Issa's punching bag for the hearing was George Sheldon, the acting assistant secretary for children and families, who's only been on the job for six months. Issa basically accused him and HHS of having it in for the Catholics, regardless of how well they scored with the grant reviewers. "They were dead on arrival when they got here. Period. You did not tell them they had to be a shit pot better to get any award," he virtually yelled at Sheldon.

Sheldon countered that the bishops simply refused to provide the services HHS wanted to provide in the grant. The HHS reviewers noted that was a problem. As for discriminating against Catholics, Sheldon noted, HHS under Obama had given Catholic service agencies more than $650 million in contracts—more, he suspected, than under the Bush administration.

Over the course of another three hours, Democrats spent their time explaining exactly why victims of sex trafficking might need to see an OB/GYN, and complaining that Issa had refused their requests to bring in witnesses to testify to that effect. 

Several of the Catholic Democrats took umbrage at the notion that the faith was monolithic and in agreement with the USCCB. Rep. John Tierney (D-Mass.), pointing to the $650 million in HHS grants to Catholic organization, said, "A lot of people would like to be discriminated against like that." Tierney and Issa had a heated exchange over Issa's characterization of the administration that ended after Issa testily shot back, "I hope the gentleman is not implying that the chair is lying."

Issa, though, was not the angriest member of the committee to take issue with Sheldon's answers or HHS in general. That honor went to Rep. Christopher Smith (R-N.J.), who isn't even on the oversight committee but whom Issa allowed to participate because he was the author of the Trafficking Victims Protection Act of 2000, the genesis for all of these grants. Smith looked apoplectic as he read his statement blasting the administration and accusing it of "bid rigging."

"If you are a Catholic, or other faith-based NGO, or a secular organization of conscience, there is now clear proof that your grant application will not be considered under a fair, impartial, and transparent process by the Obama administration," Smith thundered. "The Obama administration's bias against Catholics is an affront to religious freedom and a threat to all people of faith. The bottom line is this: Pernicious pro-abortion favoritism, embedded in this egregiously flawed process, does a grave disservice to the victims of trafficking. Victims deserve better."

Smith spent his time trying to eke out of Sheldon whether HHS secretary Kathleen Sebelius had meddled with the grant award. Or pro-choice groups. Or maybe the ACLU. He didn't get any smoking-gun responses from Sheldon, who stuck to the talking points. "It's within the law to respond to the needs of this population," he said, looking weary after three hours at the witness table.

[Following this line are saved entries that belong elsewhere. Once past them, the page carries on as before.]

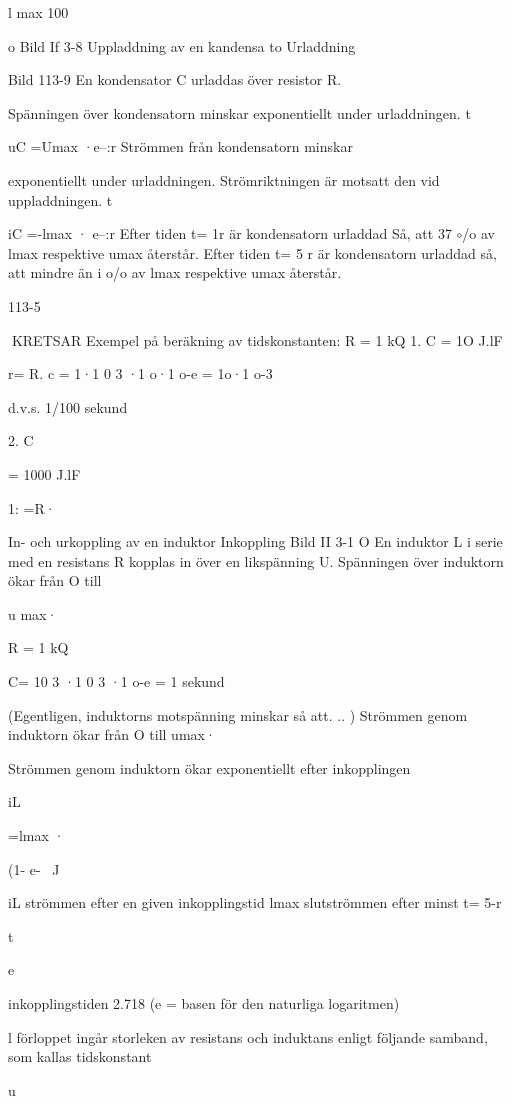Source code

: \documentclass[a4paper,twoside,twocolumn,openright]{book}
\begin{document}
{{{{l max
100%

o
Bild If 3-8 Uppladdning av en kandensa to
Urladdning

Bild 113-9
En kondensator C urladdas över resistor R.

Spänningen över kondensatorn minskar
exponentiellt under urladdningen.
t

uC =Umax ·e--:r
Strömmen från kondensatorn minskar

exponentiellt under urladdningen. Strömriktningen är motsatt den vid uppladdningen.
t

iC =-lmax · e--:r
Efter tiden t= 1r är kondensatorn urladdad Så, att 37 $\circ$/o av lmax respektive umax
återstår.
Efter tiden t= 5 r är kondensatorn urladdad så, att mindre än i o/o av lmax respektive
umax återstår.

113-5

KRETSAR
Exempel på beräkning av tidskonstanten:
R = 1 kQ
1. C = 1O J.lF

r= R. c = 1·1 0 3 ·1 o·1 o-e = 1o·1 o-3

d.v.s. 1/100 sekund

2. C

= 1000 J.lF

1: =R·

In- och urkoppling av en induktor
Inkoppling
Bild II 3-1 O
En induktor L i serie med en resistans R
kopplas in över en likspänning U.
Spänningen över induktorn ökar från O till

u max·

R = 1 kQ

C= 10 3 ·1 0 3 ·1 o-e = 1 sekund

(Egentligen, induktorns motspänning
minskar så att. .. )
Strömmen genom induktorn ökar från O
till umax·

Strömmen genom induktorn ökar exponentiellt efter inkopplingen

iL

=lmax ·

(1- e-~ J

iL strömmen efter en given inkopplingstid
lmax slutströmmen efter minst t= 5-r

t

e

inkopplingstiden
2.718 (e = basen för den naturliga
logaritmen)

l förloppet ingår storleken av resistans
och induktans enligt följande samband, som
kallas tidskonstant

u

}}}}
\end{document}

Other Republicans on the committee tried to learn why HHS couldn't have found some way to give the bishops some money even if they couldn't meet the terms of the contract, like maybe having them only serve men, for instance. Issa compared the situation of the Catholics to that of an Orthodox Jew who worked as a driver but couldn't operate a car on Friday night. Sheldon, for his part, really didn't have a good answer to that question other than to say that the bishops themselves hadn't offered up any alternatives, even when they were asked to.

Finally, well into lunchtime, Issa brought the hearing to a close, pledging to hold another one on the subject soon. Whether spending hours investigating a $2 million grant award will get him anywhere near his goal of rooting out $200 billion in government waste, though, didn't figure into the equation.